China warns Trump ahead of possible trade decision

BEIJING — China warned Washington on Thursday it will "resolutely safeguard" its interests ahead of a possible decision in an investigation into whether Beijing improperly pressures foreign companies to hand over technology.

The United States is disrupting the international trading order by carrying out the "Section 301" investigation under its own laws instead of through the World Trade Organization, said Commerce Ministry spokesman Gao Feng.

Trump ordered U.S. trade officials in August to investigate whether Beijing uses market access restrictions or other tools to compel foreign companies to hand over technology. A decision is expected as early as this month, though American officials have set no date.

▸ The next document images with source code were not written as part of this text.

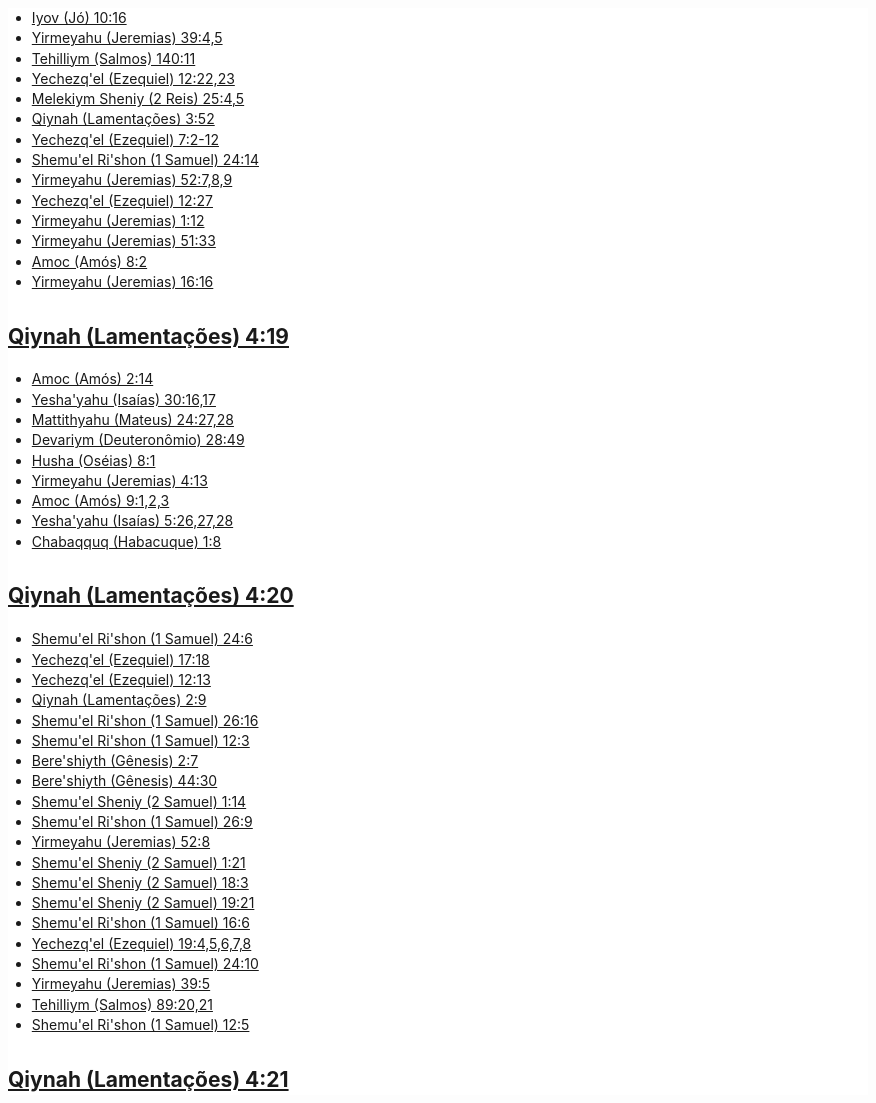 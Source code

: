 - [Iyov (Jó) 10:16](https://bible.ozzuu.com/pt_yah/Job/10#16)
- [Yirmeyahu (Jeremias) 39:4,5](https://bible.ozzuu.com/pt_yah/Jer/39#4)
- [Tehilliym (Salmos) 140:11](https://bible.ozzuu.com/pt_yah/Psa/140#11)
- [Yechezq'el (Ezequiel) 12:22,23](https://bible.ozzuu.com/pt_yah/Eze/12#22)
- [Melekiym Sheniy (2 Reis) 25:4,5](https://bible.ozzuu.com/pt_yah/2Ki/25#4)
- [Qiynah (Lamentações) 3:52](https://bible.ozzuu.com/pt_yah/Lam/3#52)
- [Yechezq'el (Ezequiel) 7:2-12](https://bible.ozzuu.com/pt_yah/Eze/7#2)
- [Shemu'el Ri'shon (1 Samuel) 24:14](https://bible.ozzuu.com/pt_yah/1Sm/24#14)
- [Yirmeyahu (Jeremias) 52:7,8,9](https://bible.ozzuu.com/pt_yah/Jer/52#7)
- [Yechezq'el (Ezequiel) 12:27](https://bible.ozzuu.com/pt_yah/Eze/12#27)
- [Yirmeyahu (Jeremias) 1:12](https://bible.ozzuu.com/pt_yah/Jer/1#12)
- [Yirmeyahu (Jeremias) 51:33](https://bible.ozzuu.com/pt_yah/Jer/51#33)
- [Amoc (Amós) 8:2](https://bible.ozzuu.com/pt_yah/Am/8#2)
- [Yirmeyahu (Jeremias) 16:16](https://bible.ozzuu.com/pt_yah/Jer/16#16)
<h2 id="19"><a href="https://bible.ozzuu.com/pt_yah/Lam/4#19" target="_blank">Qiynah (Lamentações) 4:19</a></h2>

- [Amoc (Amós) 2:14](https://bible.ozzuu.com/pt_yah/Am/2#14)
- [Yesha'yahu (Isaías) 30:16,17](https://bible.ozzuu.com/pt_yah/Isa/30#16)
- [Mattithyahu (Mateus) 24:27,28](https://bible.ozzuu.com/pt_yah/Mat/24#27)
- [Devariym (Deuteronômio) 28:49](https://bible.ozzuu.com/pt_yah/Deu/28#49)
- [Husha (Oséias) 8:1](https://bible.ozzuu.com/pt_yah/Hos/8#1)
- [Yirmeyahu (Jeremias) 4:13](https://bible.ozzuu.com/pt_yah/Jer/4#13)
- [Amoc (Amós) 9:1,2,3](https://bible.ozzuu.com/pt_yah/Am/9#1)
- [Yesha'yahu (Isaías) 5:26,27,28](https://bible.ozzuu.com/pt_yah/Isa/5#26)
- [Chabaqquq (Habacuque) 1:8](https://bible.ozzuu.com/pt_yah/Hc/1#8)
<h2 id="20"><a href="https://bible.ozzuu.com/pt_yah/Lam/4#20" target="_blank">Qiynah (Lamentações) 4:20</a></h2>

- [Shemu'el Ri'shon (1 Samuel) 24:6](https://bible.ozzuu.com/pt_yah/1Sm/24#6)
- [Yechezq'el (Ezequiel) 17:18](https://bible.ozzuu.com/pt_yah/Eze/17#18)
- [Yechezq'el (Ezequiel) 12:13](https://bible.ozzuu.com/pt_yah/Eze/12#13)
- [Qiynah (Lamentações) 2:9](https://bible.ozzuu.com/pt_yah/Lam/2#9)
- [Shemu'el Ri'shon (1 Samuel) 26:16](https://bible.ozzuu.com/pt_yah/1Sm/26#16)
- [Shemu'el Ri'shon (1 Samuel) 12:3](https://bible.ozzuu.com/pt_yah/1Sm/12#3)
- [Bere'shiyth (Gênesis) 2:7](https://bible.ozzuu.com/pt_yah/Gen/2#7)
- [Bere'shiyth (Gênesis) 44:30](https://bible.ozzuu.com/pt_yah/Gen/44#30)
- [Shemu'el Sheniy (2 Samuel) 1:14](https://bible.ozzuu.com/pt_yah/2Sm/1#14)
- [Shemu'el Ri'shon (1 Samuel) 26:9](https://bible.ozzuu.com/pt_yah/1Sm/26#9)
- [Yirmeyahu (Jeremias) 52:8](https://bible.ozzuu.com/pt_yah/Jer/52#8)
- [Shemu'el Sheniy (2 Samuel) 1:21](https://bible.ozzuu.com/pt_yah/2Sm/1#21)
- [Shemu'el Sheniy (2 Samuel) 18:3](https://bible.ozzuu.com/pt_yah/2Sm/18#3)
- [Shemu'el Sheniy (2 Samuel) 19:21](https://bible.ozzuu.com/pt_yah/2Sm/19#21)
- [Shemu'el Ri'shon (1 Samuel) 16:6](https://bible.ozzuu.com/pt_yah/1Sm/16#6)
- [Yechezq'el (Ezequiel) 19:4,5,6,7,8](https://bible.ozzuu.com/pt_yah/Eze/19#4)
- [Shemu'el Ri'shon (1 Samuel) 24:10](https://bible.ozzuu.com/pt_yah/1Sm/24#10)
- [Yirmeyahu (Jeremias) 39:5](https://bible.ozzuu.com/pt_yah/Jer/39#5)
- [Tehilliym (Salmos) 89:20,21](https://bible.ozzuu.com/pt_yah/Psa/89#20)
- [Shemu'el Ri'shon (1 Samuel) 12:5](https://bible.ozzuu.com/pt_yah/1Sm/12#5)
<h2 id="21"><a href="https://bible.ozzuu.com/pt_yah/Lam/4#21" target="_blank">Qiynah (Lamentações) 4:21</a></h2>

"If the United States insists on unilateral and protectionist practices that will undermine the interests of China, we will take all necessary measures and resolutely safeguard the legitimate rights and interests of China," Gao said at a regular briefing.

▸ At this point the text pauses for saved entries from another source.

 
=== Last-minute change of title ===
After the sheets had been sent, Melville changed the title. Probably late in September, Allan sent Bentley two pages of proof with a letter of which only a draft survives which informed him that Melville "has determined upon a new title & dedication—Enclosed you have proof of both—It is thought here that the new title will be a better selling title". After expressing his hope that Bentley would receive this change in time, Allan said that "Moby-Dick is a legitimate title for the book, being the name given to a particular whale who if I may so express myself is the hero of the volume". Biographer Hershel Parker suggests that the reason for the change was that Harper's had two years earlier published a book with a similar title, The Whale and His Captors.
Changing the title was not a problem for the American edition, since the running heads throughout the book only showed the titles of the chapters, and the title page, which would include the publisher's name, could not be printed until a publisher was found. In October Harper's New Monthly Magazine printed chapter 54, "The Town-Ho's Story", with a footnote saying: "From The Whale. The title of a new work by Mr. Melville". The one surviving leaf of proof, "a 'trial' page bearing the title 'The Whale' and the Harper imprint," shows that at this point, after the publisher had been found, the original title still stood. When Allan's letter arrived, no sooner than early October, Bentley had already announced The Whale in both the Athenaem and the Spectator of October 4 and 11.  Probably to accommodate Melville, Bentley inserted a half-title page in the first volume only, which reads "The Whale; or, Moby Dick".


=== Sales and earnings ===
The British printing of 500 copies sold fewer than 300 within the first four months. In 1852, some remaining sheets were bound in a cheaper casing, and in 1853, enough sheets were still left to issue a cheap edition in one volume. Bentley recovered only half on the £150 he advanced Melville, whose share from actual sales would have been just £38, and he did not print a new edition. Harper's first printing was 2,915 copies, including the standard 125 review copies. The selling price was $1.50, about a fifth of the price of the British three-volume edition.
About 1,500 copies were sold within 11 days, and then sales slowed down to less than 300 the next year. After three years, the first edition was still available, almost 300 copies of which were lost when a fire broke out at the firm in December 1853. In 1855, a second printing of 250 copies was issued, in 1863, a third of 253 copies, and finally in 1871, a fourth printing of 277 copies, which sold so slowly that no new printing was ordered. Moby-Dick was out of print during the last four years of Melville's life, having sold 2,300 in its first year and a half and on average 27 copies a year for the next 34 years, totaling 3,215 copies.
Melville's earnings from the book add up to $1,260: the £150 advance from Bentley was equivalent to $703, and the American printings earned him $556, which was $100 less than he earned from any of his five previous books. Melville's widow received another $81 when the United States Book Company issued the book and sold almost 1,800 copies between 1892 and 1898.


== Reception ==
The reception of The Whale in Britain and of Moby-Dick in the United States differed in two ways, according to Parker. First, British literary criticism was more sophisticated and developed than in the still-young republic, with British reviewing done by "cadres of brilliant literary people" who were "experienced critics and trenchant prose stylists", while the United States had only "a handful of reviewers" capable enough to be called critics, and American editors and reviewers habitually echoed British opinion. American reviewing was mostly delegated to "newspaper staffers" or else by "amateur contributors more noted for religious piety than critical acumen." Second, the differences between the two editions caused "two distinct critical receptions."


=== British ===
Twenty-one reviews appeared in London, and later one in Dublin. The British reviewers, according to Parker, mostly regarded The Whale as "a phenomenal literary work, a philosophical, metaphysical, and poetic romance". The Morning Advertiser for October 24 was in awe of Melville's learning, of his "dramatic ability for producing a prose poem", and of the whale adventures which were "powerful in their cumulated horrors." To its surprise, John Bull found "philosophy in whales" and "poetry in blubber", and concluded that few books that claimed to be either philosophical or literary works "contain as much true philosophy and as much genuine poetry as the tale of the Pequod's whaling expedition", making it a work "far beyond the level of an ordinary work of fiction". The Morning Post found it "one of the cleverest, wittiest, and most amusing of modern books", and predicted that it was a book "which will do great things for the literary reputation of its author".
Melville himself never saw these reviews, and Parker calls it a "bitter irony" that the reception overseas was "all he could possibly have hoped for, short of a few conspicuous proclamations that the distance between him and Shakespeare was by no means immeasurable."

If the investigation concludes Beijing acted improperly, Washington could seek remedies either through the WTO or outside of it.

Gao gave no indication of how Beijing might respond but Chinese law gives regulators broad discretion over what foreign companies can do in China.

Gao also criticized the United States for using "so-called national security" as a reason to block a Chinese billionaire's acquisition of money transfer service MoneyGram.

The proposed purchase by e-commerce tycoon Jack Ma's Ant Financial Group was a "normal commercial investment," said Gao.

The deal was called off last week after failing to win approval from a U.S. government panel that reviews proposed acquisitions of American companies for possible threats to national security.

"We regret to note that normal commercial investment and mergers and acquisitions conducted by Chinese enterprises in the United States are once again hindered by so-called 'national security'," said Gao.

Gao said Beijing has no objection to a "normal security review" but worries other governments use them as an excuse to set up barriers to unfairly stop unwanted activity.